The Reformation Online, a website dedicated to spreading the word of Martin Luther, has a new take on an age old problem: getting to Heaven is as simple as using the internet. Yes, The Reformation Online is “The Information Superhighway to Heaven!!”
If the double exclamation marks aren’t enough to convince you, read on.
The Reformation Online has found several ways to integrate technological terminology with Protestantism, forging brand-new metaphors in the process. The site urges readers to trust in God’s plan without looking for scientific evidence to refute the word: What you see, the site tells us, is what you get. WSYIWYG (pronounced wissywig) editors, used to create websites without mucking around with HTML, allow you to get a result precisely like what you see in the editor. God, apparently, used something similar when creating the earth.

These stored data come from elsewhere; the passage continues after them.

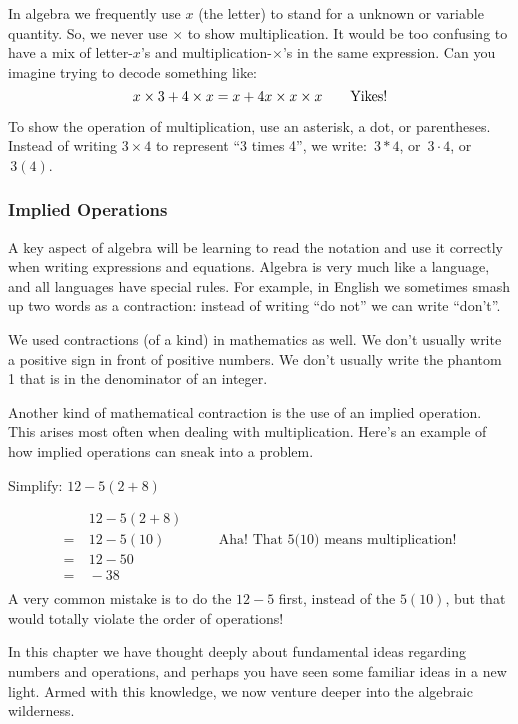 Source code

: In algebra we frequently use $x$ (the letter) to stand for a unknown or variable quantity. So, we never use $\times$ to show multiplication. It would be too confusing to have a mix of letter-$x$'s and multiplication-$\times$'s in the same expression. Can you imagine trying to decode something like: \[x \times 3 + 4 \times x = x + 4 x \times x \times x \text{\qquad Yikes!}\]

\begin{boxedwarning}
To show the operation of multiplication, use an asterisk, a dot, or parentheses. Instead of writing $3\times 4$ to represent ``3 times 4'', we write: $\,3 \ast 4$, or $\,3 \cdot 4$, or $\,3(4)$.
\end{boxedwarning}

\subsubsection{Implied Operations}

A key aspect of algebra will be learning to read the notation and use it correctly when writing expressions and equations. Algebra is very much like a language, and all languages have special rules. For example, in English we sometimes smash up two words as a contraction: instead of writing ``do not'' we can write ``don't''.

We used contractions (of a kind) in mathematics as well. We don't usually write a positive sign in front of positive numbers. We don't usually write the phantom 1 that is in the denominator of an integer.

Another kind of mathematical contraction is the use of an \gls{implied operation}. This arises most often when dealing with multiplication. Here's an example of how implied operations can sneak into a problem.

\begin{boxedex}
Simplify: $12 - 5(2 + 8)$

\exsoln{} 
\[\begin{aligned}
	&~ 12-5(2+8)\\
=	&~ 12-5(10)
&& \quad\text{Aha! That 5(10) means multiplication!}\\
=	&~ 12-50\\
=	&~ -38\\
\end{aligned}\]
A very common mistake is to do the $12-5$ first, instead of the $5(10)$, but that would totally violate the order of operations!
\end{boxedex}

In this chapter we have thought deeply about fundamental ideas regarding numbers and operations, and perhaps you have seen some familiar ideas in a new light. Armed with this knowledge, we now venture deeper into the algebraic wilderness.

According to the site, “The Biblical geocentric model of the universe is called WYSIWYG-what you see is what you get… True science is supposed to be based on observation . . . It is a simple and readily understandable scenario for those who are willing to believe what their eyes tell them, and make the mental transition back to the instinctive reference frame of a stationary earth.”
The Reformation Online goes on to note that “Many people consider the Encyclopedia Britannica the FINAL AUTHORITY on all scientific matters,” and adds that the encyclopedia does not in fact prove that the earth moves – it’s merely stated as a fact. “To doubt” that the earth moves, the site says, “is to be damned to a spinning hell forever by the ‘scientific’ community.”

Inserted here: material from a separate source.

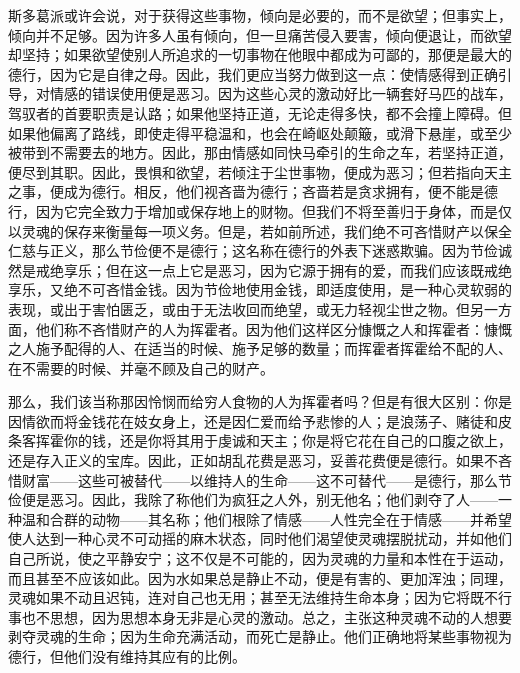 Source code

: 斯多葛派或许会说，对于获得这些事物，倾向是必要的，而不是欲望；但事实上，倾向并不足够。因为许多人虽有倾向，但一旦痛苦侵入要害，倾向便退让，而欲望却坚持；如果欲望使别人所追求的一切事物在他眼中都成为可鄙的，那便是最大的德行，因为它是自律之母。因此，我们更应当努力做到这一点：使情感得到正确引导，对情感的错误使用便是恶习。因为这些心灵的激动好比一辆套好马匹的战车，驾驭者的首要职责是认路；如果他坚持正道，无论走得多快，都不会撞上障碍。但如果他偏离了路线，即使走得平稳温和，也会在崎岖处颠簸，或滑下悬崖，或至少被带到不需要去的地方。因此，那由情感如同快马牵引的生命之车，若坚持正道，便尽到其职。因此，畏惧和欲望，若倾注于尘世事物，便成为恶习；但若指向天主之事，便成为德行。相反，他们视吝啬为德行；吝啬若是贪求拥有，便不能是德行，因为它完全致力于增加或保存地上的财物。但我们不将至善归于身体，而是仅以灵魂的保存来衡量每一项义务。但是，若如前所述，我们绝不可吝惜财产以保全仁慈与正义，那么节俭便不是德行；这名称在德行的外表下迷惑欺骗。因为节俭诚然是戒绝享乐；但在这一点上它是恶习，因为它源于拥有的爱，而我们应该既戒绝享乐，又绝不可吝惜金钱。因为节俭地使用金钱，即适度使用，是一种心灵软弱的表现，或出于害怕匮乏，或由于无法收回而绝望，或无力轻视尘世之物。但另一方面，他们称不吝惜财产的人为挥霍者。因为他们这样区分慷慨之人和挥霍者：慷慨之人施予配得的人、在适当的时候、施予足够的数量；而挥霍者挥霍给不配的人、在不需要的时候、并毫不顾及自己的财产。\par

那么，我们该当称那因怜悯而给穷人食物的人为挥霍者吗？但是有很大区别：你是因情欲而将金钱花在妓女身上，还是因仁爱而给予悲惨的人；是浪荡子、赌徒和皮条客挥霍你的钱，还是你将其用于虔诚和天主；你是将它花在自己的口腹之欲上，还是存入正义的宝库。因此，正如胡乱花费是恶习，妥善花费便是德行。如果不吝惜财富——这些可被替代——以维持人的生命——这不可替代——是德行，那么节俭便是恶习。因此，我除了称他们为疯狂之人外，别无他名；他们剥夺了人——一种温和合群的动物——其名称；他们根除了情感——人性完全在于情感——并希望使人达到一种心灵不可动摇的麻木状态，同时他们渴望使灵魂摆脱扰动，并如他们自己所说，使之平静安宁；这不仅是不可能的，因为灵魂的力量和本性在于运动，而且甚至不应该如此。因为水如果总是静止不动，便是有害的、更加浑浊；同理，灵魂如果不动且迟钝，连对自己也无用；甚至无法维持生命本身；因为它将既不行事也不思想，因为思想本身无非是心灵的激动。总之，主张这种灵魂不动的人想要剥夺灵魂的生命；因为生命充满活动，而死亡是静止。他们正确地将某些事物视为德行，但他们没有维持其应有的比例。\par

Forget flames and pitchforks: hell is a place where everything spins, perhaps like an everlasting Tilt-a-Whirl.
The page goes on to explain, in great detail and with diagrams, how all of the phenomena we observe, such as seasons and eclipses, are actually accounted for by a stationary earth. Reformation.org is also chock-full of useful trivia.
For example: “The moon is composed of some highly reflective material that acts like a mirror. The best guess is frozen water or ice.” Ice and frozen water, please note, differ significantly from one another.
Or: “The earth is NOT TILTED 23.45 degrees….It is UPRIGHT as God created man to walk UPRIGHT.” Those who slouch also go to a spinning hell, perhaps.
Of course, The Reformation Online’s theories are obviously bogus, despite the extensive and logical argument used to back them up. They start from the assumption that the stationary earth is round – and as everyone knows, the world is actually flat.